4. More positive campus experience: Carnegie Mellon University developed two IoT apps that improve student life. One enables users to connect to a printer simply by taking a photo of it with their smartphone. Another suggests apps based on a student’s location, such as a ride schedule if they’re near a bus stop. The technology uses interactive maps to redirect lost students and sends alerts when a washing machine is open in the laundromat, for example, or when a study room is available.
Paving the way for IoT on campusThe Internet of Things is all about connections—connecting one device to another, connecting a device to a human, and even connecting data points to make informed decisions. No matter how much data IoT devices gather, it’s meaningless if it isn’t delivered to the right person or device for analysis. As the number of IoT devices grows and the amount of data collected skyrockets, communications solutions must be able to handle the load.

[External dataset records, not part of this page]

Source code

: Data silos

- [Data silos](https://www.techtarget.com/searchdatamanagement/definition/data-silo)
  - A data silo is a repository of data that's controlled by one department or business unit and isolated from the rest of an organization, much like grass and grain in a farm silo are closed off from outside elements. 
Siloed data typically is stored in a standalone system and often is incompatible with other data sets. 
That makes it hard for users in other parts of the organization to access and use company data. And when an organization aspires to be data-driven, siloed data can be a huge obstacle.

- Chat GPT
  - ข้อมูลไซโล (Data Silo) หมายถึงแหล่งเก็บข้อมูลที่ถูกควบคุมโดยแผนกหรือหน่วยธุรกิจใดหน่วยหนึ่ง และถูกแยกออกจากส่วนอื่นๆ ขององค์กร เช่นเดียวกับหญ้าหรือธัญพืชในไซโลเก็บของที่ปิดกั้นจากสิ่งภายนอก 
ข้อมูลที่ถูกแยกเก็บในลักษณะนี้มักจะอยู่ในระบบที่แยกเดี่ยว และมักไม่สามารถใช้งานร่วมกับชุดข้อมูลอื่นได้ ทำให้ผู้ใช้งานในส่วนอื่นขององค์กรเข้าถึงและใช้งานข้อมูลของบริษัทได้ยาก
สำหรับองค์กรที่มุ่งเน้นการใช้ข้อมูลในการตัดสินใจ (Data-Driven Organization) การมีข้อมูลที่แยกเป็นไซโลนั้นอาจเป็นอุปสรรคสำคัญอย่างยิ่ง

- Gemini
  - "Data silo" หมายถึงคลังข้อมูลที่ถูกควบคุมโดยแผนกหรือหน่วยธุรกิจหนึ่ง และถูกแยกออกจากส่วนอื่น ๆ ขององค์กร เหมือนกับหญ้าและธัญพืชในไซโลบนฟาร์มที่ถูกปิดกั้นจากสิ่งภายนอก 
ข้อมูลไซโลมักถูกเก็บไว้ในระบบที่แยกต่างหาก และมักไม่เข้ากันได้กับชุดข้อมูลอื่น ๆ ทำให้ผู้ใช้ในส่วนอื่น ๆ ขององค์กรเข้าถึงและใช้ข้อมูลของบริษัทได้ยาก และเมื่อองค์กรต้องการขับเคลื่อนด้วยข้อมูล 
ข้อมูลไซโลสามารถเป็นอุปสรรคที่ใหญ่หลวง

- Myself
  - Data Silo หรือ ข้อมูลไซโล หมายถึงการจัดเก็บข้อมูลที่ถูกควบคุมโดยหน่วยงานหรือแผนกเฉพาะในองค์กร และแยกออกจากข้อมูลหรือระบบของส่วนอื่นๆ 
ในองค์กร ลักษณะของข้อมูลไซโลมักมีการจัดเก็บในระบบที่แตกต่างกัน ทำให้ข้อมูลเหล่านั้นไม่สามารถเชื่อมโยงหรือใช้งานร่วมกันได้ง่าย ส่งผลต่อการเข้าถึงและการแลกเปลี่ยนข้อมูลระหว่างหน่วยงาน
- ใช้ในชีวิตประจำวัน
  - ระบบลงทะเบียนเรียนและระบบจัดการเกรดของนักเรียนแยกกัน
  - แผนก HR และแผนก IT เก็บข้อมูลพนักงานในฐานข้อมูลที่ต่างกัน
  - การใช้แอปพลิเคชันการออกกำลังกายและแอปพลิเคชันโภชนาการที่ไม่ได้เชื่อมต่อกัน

Many universities have upgraded their WiFi networks and added more access points to support campus-wide IoT. Even more important is a reliable and robust unified communications system. This is the only way universities can be sure they’re capable of meeting the increased connectivity and bandwidth demands of IoT.
Security and privacy are also concerns on smart campuses, especially as universities gather more personal data to tailor each student’s experience. Meanwhile, students connect to the campus network using their own devices, which may not be properly secure. Administrators and university IT teams can ensure a safe IoT deployment by implementing a cyber security policy and using a highly controlled and secure network for IoT device connections.
As universities continue to invest in next-generation technology, IoT is likely to be at the top of their priority lists. The technology will almost certainly transform the campus environment. Although it initially may present challenges, the educational and safety benefits for students will be many, making IoT a worthwhile investment.